### Exercise requirements
Beneath this line are the data; copy exactly the part of them that opens with the line containing "- A/B/down/R = bottom lane" and closes with the line containing "### Targets overview", and only that part.

Materials provided section start

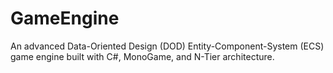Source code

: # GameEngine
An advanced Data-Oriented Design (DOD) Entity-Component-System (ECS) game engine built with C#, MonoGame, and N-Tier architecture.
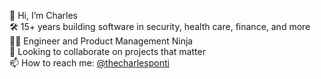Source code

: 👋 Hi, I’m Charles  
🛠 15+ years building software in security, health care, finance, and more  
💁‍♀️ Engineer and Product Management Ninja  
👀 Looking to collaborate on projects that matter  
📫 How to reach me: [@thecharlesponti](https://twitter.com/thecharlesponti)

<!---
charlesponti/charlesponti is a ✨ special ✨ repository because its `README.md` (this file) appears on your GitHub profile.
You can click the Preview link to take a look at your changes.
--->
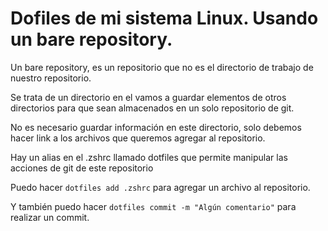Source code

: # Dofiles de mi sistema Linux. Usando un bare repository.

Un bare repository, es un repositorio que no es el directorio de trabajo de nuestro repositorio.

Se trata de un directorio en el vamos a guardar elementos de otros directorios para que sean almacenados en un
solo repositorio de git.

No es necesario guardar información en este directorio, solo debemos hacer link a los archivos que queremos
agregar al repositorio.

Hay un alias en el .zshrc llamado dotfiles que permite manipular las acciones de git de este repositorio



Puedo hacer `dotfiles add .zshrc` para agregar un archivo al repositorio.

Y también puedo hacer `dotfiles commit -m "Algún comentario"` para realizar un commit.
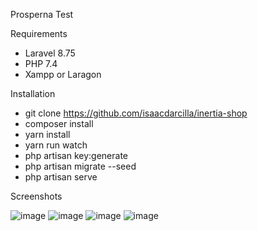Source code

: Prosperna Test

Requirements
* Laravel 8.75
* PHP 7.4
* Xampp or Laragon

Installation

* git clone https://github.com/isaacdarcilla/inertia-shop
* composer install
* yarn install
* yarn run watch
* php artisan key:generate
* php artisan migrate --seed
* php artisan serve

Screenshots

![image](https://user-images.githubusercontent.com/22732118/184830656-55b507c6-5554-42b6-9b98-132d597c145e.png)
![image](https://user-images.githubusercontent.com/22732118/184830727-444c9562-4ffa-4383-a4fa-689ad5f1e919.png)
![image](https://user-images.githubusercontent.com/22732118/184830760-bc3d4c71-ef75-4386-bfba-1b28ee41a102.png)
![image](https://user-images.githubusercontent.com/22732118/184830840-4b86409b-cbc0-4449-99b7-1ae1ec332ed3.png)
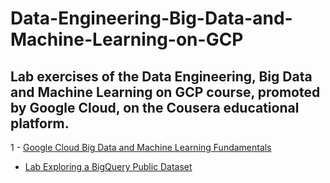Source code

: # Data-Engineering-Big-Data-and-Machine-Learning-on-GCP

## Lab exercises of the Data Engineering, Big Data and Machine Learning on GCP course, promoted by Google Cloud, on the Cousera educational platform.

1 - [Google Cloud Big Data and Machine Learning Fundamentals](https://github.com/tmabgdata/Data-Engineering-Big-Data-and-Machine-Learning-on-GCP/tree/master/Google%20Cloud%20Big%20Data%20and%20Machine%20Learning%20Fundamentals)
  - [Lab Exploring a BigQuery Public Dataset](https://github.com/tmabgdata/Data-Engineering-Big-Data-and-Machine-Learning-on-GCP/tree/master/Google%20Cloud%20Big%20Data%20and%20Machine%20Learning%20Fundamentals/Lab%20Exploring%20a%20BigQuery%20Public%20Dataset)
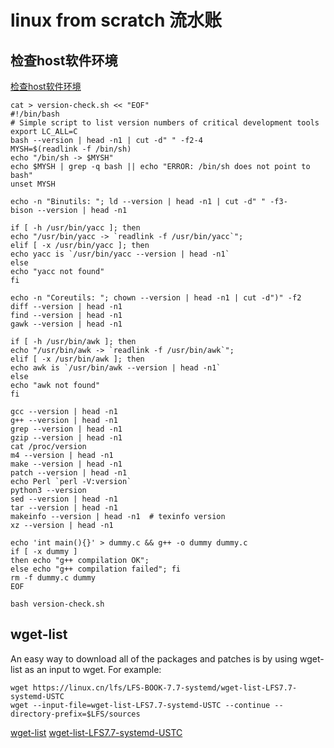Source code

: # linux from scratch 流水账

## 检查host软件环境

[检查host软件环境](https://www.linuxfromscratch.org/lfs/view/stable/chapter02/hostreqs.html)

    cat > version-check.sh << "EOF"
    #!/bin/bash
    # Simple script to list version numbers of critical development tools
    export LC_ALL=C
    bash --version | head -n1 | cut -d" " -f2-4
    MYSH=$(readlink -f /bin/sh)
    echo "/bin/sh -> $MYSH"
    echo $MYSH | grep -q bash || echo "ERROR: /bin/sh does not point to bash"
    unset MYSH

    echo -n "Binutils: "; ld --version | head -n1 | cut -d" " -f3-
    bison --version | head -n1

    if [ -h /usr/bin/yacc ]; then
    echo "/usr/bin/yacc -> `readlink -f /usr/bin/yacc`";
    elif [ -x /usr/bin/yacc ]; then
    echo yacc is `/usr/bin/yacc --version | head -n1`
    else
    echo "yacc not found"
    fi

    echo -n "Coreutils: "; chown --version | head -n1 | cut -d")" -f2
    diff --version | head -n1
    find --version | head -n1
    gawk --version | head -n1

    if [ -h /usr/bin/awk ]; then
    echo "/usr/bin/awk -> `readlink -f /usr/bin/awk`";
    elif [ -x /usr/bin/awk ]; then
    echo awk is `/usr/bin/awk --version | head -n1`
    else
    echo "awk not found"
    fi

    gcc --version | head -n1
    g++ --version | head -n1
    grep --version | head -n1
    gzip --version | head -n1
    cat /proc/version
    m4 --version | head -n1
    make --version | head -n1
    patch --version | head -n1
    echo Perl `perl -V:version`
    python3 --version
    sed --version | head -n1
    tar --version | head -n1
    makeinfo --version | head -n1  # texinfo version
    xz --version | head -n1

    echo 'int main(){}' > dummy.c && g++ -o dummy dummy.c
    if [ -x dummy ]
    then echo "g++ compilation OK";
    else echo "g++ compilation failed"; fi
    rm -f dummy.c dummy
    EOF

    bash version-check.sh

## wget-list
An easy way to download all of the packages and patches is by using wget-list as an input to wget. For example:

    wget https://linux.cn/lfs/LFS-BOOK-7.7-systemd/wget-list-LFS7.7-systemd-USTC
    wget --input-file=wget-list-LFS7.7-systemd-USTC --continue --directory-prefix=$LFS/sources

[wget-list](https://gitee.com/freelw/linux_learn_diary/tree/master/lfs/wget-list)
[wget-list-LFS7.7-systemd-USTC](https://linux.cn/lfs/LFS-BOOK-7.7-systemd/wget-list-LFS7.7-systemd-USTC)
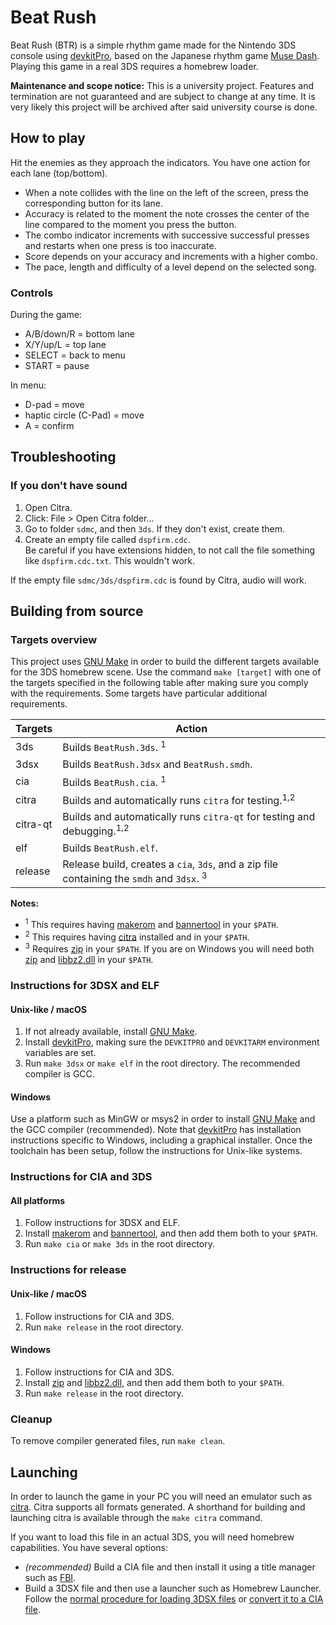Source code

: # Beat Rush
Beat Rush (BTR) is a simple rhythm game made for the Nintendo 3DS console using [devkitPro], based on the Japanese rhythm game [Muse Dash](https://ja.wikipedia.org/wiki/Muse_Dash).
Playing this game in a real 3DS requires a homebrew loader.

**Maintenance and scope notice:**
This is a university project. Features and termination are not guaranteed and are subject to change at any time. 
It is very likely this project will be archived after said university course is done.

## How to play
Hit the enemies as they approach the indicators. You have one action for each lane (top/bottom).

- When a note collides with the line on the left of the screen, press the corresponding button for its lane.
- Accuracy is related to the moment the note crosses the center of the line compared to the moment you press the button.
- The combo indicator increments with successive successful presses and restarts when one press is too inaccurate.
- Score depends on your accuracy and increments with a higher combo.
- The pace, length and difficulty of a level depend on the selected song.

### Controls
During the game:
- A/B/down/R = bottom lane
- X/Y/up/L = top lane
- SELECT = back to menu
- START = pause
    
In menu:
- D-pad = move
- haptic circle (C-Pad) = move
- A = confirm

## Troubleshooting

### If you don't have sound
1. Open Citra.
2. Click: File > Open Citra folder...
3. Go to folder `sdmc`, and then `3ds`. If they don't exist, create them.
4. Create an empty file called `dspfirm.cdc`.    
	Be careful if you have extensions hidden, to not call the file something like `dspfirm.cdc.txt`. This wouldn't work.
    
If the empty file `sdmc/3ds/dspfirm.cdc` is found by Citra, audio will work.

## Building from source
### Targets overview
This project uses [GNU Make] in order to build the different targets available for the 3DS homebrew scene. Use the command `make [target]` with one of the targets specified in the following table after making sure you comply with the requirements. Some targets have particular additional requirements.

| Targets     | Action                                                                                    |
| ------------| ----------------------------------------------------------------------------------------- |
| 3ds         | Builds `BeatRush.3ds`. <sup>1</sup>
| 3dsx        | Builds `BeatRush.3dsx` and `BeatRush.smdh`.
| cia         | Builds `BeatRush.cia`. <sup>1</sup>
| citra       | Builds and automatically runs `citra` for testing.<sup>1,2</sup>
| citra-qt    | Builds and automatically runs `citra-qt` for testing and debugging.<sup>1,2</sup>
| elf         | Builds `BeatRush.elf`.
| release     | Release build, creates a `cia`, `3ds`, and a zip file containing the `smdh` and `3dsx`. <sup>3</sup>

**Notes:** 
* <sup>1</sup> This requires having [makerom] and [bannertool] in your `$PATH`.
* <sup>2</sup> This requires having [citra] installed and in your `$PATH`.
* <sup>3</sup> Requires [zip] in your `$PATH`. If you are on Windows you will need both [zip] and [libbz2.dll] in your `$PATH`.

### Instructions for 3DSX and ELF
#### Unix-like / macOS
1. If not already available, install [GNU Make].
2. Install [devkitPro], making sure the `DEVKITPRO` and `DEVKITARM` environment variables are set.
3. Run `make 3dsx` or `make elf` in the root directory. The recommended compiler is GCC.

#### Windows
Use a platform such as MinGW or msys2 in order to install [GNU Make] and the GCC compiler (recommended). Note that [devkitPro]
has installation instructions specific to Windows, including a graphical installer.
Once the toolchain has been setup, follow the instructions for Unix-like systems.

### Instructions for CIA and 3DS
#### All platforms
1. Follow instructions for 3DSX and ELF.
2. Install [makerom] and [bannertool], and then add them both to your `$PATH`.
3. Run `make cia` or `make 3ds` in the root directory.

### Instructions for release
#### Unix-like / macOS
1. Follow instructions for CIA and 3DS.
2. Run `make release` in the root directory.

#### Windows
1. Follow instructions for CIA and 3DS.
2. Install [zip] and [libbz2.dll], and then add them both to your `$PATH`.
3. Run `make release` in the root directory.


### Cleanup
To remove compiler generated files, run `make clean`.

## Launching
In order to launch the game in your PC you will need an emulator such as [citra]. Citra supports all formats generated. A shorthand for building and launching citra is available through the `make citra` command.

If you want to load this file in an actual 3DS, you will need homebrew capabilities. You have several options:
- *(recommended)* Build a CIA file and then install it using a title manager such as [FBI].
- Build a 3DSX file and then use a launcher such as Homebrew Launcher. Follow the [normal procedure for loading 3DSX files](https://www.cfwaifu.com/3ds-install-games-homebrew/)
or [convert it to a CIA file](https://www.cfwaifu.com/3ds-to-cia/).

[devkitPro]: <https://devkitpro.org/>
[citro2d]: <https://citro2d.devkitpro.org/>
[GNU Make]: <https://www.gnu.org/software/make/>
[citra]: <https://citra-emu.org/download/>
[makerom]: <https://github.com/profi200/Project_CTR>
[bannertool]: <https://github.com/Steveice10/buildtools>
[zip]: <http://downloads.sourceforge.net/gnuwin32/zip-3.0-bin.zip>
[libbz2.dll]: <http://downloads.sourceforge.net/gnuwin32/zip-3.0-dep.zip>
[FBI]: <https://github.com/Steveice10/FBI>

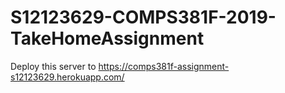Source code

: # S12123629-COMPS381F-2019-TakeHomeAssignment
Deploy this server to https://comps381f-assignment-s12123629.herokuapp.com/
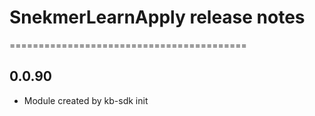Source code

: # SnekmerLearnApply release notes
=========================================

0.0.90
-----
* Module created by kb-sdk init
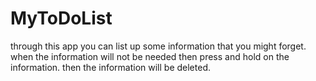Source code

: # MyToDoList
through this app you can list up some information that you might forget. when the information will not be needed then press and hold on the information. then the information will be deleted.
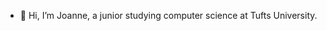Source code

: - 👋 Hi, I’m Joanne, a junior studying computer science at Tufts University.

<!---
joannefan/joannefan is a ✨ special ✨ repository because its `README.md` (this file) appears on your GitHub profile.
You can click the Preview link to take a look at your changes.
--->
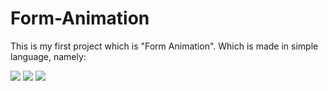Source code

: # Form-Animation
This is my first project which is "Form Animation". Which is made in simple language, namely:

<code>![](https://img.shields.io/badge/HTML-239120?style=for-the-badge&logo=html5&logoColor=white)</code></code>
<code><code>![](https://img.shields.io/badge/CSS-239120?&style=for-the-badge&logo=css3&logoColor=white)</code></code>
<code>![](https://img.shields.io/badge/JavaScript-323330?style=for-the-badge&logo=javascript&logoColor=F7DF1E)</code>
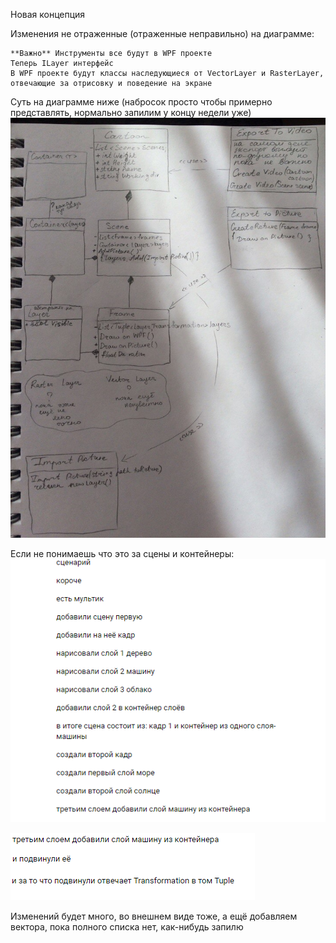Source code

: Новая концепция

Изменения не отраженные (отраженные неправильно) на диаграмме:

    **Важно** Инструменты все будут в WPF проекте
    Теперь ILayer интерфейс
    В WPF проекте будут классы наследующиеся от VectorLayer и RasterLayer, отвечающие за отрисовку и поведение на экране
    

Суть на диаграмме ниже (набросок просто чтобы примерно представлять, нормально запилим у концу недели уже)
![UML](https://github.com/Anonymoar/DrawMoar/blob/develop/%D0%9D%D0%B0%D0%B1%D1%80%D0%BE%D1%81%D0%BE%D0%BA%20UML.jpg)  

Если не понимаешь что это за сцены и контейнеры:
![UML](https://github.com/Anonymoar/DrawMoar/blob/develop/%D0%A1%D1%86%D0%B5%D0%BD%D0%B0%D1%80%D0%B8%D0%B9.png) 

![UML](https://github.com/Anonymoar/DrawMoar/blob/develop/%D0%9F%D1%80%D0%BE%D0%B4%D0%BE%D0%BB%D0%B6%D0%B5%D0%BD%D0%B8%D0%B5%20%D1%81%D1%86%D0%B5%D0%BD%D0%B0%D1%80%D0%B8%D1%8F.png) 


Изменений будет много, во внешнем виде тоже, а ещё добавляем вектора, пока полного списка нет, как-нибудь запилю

Materials provided section end

### Exercise result
- A/B/down/R = bottom lane
- X/Y/up/L = top lane
- SELECT = back to menu
- START = pause
    
In menu:
- D-pad = move
- haptic circle (C-Pad) = move
- A = confirm

## Troubleshooting

### If you don't have sound
1. Open Citra.
2. Click: File > Open Citra folder...
3. Go to folder `sdmc`, and then `3ds`. If they don't exist, create them.
4. Create an empty file called `dspfirm.cdc`.    
	Be careful if you have extensions hidden, to not call the file something like `dspfirm.cdc.txt`. This wouldn't work.
    
If the empty file `sdmc/3ds/dspfirm.cdc` is found by Citra, audio will work.

## Building from source
### Targets overview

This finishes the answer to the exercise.